Ps 14 : Le « Jésus » d'Israël
L A dédicace de ce psaume, « À David, maître de chant », le situe dans le même contexte que les précédents : celui des persécutions et divisions du retour de l’Exil. Il est un acte d’espérance dans l’avènement du Messie qui doit naître de Sion et restaurer Israël.
- Au maître de chant, à David.
Nabal a dit dans son cœur : « Point de Dieu ! » Ils s’abaissent, s’enténèbrent en leur “ haut fait ”. Pas un ne fait le bien. - Yahweh, du haut du ciel, se penche sur les fils d’Adam pour voir s’il en est un d’intelligent, un qui cherche Élohim.
- Tous, en se détournant de Lui, se sont corrompus ; pas un ne fait le bien, non pas un seul.
- Ne savent-ils pas, tous les artisans d’iniquité, qu’en mangeant mon peuple, ils mangent le pain de Yahweh ? N’ont-ils pas lu ?
- Là, ils tremblèrent d’épouvante parce que Élohim était avec la génération sainte.
- Vous vous moquez du projet de l’humilié, parce que Yahweh est son refuge.
- Qui fera sortir de Sion le salut d’Israël ? Lorsque Yahweh changera le sort de son peuple, Jacob exultera, Israël sera dans la joie !
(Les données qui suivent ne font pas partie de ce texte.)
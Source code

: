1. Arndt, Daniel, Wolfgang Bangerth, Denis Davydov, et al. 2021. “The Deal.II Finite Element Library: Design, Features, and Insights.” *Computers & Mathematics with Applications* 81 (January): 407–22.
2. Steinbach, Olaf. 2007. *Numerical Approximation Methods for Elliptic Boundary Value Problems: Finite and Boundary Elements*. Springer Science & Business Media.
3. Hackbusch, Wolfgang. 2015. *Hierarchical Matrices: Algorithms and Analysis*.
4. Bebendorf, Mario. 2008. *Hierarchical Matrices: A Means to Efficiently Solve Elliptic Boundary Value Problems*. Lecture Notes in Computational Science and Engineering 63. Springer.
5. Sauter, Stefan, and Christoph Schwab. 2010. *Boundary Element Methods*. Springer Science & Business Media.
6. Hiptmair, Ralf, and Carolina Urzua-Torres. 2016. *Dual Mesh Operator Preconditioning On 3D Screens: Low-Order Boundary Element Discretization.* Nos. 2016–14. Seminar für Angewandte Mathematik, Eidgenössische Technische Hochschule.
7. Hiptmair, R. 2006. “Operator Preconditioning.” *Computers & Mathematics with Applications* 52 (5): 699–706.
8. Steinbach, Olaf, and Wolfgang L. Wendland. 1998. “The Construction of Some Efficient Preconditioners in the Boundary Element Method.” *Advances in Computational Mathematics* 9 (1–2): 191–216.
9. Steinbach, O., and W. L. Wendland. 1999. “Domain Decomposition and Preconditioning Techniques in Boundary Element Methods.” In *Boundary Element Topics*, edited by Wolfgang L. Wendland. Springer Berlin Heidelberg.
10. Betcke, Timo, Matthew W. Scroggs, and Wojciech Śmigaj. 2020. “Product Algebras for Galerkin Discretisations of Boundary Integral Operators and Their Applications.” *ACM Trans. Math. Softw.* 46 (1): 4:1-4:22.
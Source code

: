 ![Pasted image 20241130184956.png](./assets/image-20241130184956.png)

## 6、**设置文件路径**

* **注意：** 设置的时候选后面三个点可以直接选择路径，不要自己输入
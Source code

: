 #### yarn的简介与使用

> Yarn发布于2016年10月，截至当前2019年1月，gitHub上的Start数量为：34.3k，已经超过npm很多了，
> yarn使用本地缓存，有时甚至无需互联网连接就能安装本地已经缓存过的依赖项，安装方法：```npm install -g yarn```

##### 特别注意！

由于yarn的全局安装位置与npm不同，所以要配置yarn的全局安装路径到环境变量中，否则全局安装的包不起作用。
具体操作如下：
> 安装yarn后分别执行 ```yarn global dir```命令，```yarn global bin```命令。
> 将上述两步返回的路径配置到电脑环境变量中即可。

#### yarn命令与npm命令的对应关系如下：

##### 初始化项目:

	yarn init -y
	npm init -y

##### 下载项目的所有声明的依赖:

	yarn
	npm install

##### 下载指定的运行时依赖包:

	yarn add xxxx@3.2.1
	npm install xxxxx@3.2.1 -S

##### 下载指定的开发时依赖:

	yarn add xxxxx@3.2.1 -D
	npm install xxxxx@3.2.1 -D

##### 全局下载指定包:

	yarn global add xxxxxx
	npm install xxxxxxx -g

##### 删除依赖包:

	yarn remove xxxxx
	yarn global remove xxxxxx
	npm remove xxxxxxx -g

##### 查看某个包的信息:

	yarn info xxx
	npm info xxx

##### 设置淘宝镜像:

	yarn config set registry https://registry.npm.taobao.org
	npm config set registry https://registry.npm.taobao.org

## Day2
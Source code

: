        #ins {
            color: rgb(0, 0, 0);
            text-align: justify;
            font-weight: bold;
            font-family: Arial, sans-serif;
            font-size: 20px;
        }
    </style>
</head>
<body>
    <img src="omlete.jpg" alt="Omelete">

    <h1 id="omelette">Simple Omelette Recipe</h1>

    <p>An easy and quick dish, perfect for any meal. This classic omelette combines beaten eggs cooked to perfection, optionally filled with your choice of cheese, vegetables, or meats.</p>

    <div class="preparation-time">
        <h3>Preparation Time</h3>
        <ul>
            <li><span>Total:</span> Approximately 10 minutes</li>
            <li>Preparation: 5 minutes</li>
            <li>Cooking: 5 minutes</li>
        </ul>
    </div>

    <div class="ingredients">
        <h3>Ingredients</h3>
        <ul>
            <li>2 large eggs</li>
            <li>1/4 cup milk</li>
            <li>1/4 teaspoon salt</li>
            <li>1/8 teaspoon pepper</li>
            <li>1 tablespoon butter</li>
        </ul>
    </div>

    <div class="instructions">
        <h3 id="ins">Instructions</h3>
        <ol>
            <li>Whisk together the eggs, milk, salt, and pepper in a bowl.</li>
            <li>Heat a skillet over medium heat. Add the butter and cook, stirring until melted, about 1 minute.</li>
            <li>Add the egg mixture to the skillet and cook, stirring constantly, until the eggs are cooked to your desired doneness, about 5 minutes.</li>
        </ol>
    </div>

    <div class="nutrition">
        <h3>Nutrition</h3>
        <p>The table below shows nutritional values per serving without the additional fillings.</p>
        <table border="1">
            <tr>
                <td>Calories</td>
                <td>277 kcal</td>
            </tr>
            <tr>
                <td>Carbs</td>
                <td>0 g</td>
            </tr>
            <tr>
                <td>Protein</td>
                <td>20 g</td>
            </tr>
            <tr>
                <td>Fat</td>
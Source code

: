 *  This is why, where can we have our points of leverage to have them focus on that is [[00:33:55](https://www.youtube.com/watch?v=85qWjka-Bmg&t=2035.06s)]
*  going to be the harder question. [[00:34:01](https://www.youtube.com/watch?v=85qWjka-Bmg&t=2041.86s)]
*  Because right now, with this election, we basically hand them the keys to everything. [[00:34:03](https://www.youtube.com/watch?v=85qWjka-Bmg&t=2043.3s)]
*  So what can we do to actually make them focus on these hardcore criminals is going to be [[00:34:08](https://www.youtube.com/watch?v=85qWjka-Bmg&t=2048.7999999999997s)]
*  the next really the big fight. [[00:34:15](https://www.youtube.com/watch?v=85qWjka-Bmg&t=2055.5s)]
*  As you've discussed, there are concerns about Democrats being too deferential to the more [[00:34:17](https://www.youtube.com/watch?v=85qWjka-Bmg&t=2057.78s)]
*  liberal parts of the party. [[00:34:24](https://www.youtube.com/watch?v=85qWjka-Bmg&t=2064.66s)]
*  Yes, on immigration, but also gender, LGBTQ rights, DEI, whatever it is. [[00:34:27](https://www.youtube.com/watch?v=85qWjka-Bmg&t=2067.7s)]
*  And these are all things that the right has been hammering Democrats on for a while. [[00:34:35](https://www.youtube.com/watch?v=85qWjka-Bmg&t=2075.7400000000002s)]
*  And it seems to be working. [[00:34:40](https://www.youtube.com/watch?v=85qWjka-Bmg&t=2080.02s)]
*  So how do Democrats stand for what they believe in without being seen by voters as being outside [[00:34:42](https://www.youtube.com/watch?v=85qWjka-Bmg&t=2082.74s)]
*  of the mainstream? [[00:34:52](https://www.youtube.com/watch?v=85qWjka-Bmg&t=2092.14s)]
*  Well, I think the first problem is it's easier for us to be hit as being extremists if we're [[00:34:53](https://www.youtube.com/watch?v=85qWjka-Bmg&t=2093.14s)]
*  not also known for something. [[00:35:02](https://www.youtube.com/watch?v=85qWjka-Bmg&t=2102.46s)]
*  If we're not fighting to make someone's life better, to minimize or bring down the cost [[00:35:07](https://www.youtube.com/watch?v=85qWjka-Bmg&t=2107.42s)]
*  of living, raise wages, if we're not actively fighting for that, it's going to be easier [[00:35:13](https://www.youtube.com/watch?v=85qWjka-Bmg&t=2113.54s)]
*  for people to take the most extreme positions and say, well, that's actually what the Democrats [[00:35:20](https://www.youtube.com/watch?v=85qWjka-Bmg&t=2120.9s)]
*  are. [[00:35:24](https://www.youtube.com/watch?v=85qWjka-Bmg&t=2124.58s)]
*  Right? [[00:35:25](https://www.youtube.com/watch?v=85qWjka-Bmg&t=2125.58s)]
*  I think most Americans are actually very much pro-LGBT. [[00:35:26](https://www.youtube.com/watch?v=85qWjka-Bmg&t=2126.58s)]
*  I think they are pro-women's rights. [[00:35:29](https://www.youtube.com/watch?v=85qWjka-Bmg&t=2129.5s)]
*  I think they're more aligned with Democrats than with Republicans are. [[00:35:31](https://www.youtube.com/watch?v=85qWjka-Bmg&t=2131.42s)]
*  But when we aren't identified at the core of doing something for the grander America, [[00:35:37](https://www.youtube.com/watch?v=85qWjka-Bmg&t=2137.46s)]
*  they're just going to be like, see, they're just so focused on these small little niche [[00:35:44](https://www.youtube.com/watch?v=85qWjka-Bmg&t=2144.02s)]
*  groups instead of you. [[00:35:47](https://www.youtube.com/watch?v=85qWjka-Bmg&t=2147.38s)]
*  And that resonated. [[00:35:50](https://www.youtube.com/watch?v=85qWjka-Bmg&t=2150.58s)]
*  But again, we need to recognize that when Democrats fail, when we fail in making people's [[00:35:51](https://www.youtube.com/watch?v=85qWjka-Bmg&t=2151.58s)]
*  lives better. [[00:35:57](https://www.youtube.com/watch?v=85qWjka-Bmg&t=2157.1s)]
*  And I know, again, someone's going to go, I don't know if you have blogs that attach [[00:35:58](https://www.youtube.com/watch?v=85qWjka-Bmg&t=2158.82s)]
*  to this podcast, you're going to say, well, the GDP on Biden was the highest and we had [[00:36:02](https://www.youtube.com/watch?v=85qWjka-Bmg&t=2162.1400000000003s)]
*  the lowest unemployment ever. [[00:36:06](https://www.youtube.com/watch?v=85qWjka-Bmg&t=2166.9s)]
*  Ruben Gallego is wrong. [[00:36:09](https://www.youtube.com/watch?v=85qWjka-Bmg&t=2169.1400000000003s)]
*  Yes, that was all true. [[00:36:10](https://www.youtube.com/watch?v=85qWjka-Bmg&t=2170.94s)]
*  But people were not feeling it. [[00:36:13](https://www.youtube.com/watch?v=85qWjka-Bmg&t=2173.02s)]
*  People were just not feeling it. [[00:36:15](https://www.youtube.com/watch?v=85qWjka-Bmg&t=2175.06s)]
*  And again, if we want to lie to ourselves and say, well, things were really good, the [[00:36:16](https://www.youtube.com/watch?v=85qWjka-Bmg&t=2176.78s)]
VERSET 1. Nabal est traduit ordinairement par un nom commun : « l’insensé ». Mais l’hébreu n’a pas d’article. Sujet du verbe, Nabal est donc le nom propre de l’homme du même nom, archétype de tous les “ impies ”, “ insensés ”, “ abrutis ” qui disent en leur cœur qu’il n’y a pas de bon Dieu ! Le Livre de Samuel raconte comment cet homme agit envers David comme si Dieu n’existait pas, injuriant celui qui était l’oint de Yahweh, et refusant de le ravitailler, lui et sa troupe, au temps où il errait en chef de bande méprisé. David, courroucé, s’apprêtait à châtier Nabal comme il le méritait, lorsque s’interposa Abigayil, prophétesse inspirée du Dieu vivant et de ses promesses, épouse de « ce vaurien..., car il porte bien son nom : il s’appelle Nabal et l’infamie s’attache à lui » (1 S 25, 25).
C’est de lui que le prophète Isaïe a écrit : « Il dit des insanités et son cœur s’adonne au mal en pratiquant l’impiété, en tenant sur Yahweh des propos aberrants, en laissant l’affamé sans nourriture ; il refuse la boisson à celui qui a soif. » (Is 32, 6) Nabal est la personnification de l’humanité pécheresse. C’est pourquoi le psalmiste passe soudain de ce cas singulier au pluriel : « Ils s’abaissent, s’enténèbrent en leur “ haut fait ” » opposé aux “ hauts faits ” de Yahweh (Ps 9, 12). Qui “ ils ” ? Le verset suivant va le dire : les fils d’Adam. C’est-à-dire tout le monde... Tous coupables devant Dieu dira saint Paul dans l’Épître aux Romains.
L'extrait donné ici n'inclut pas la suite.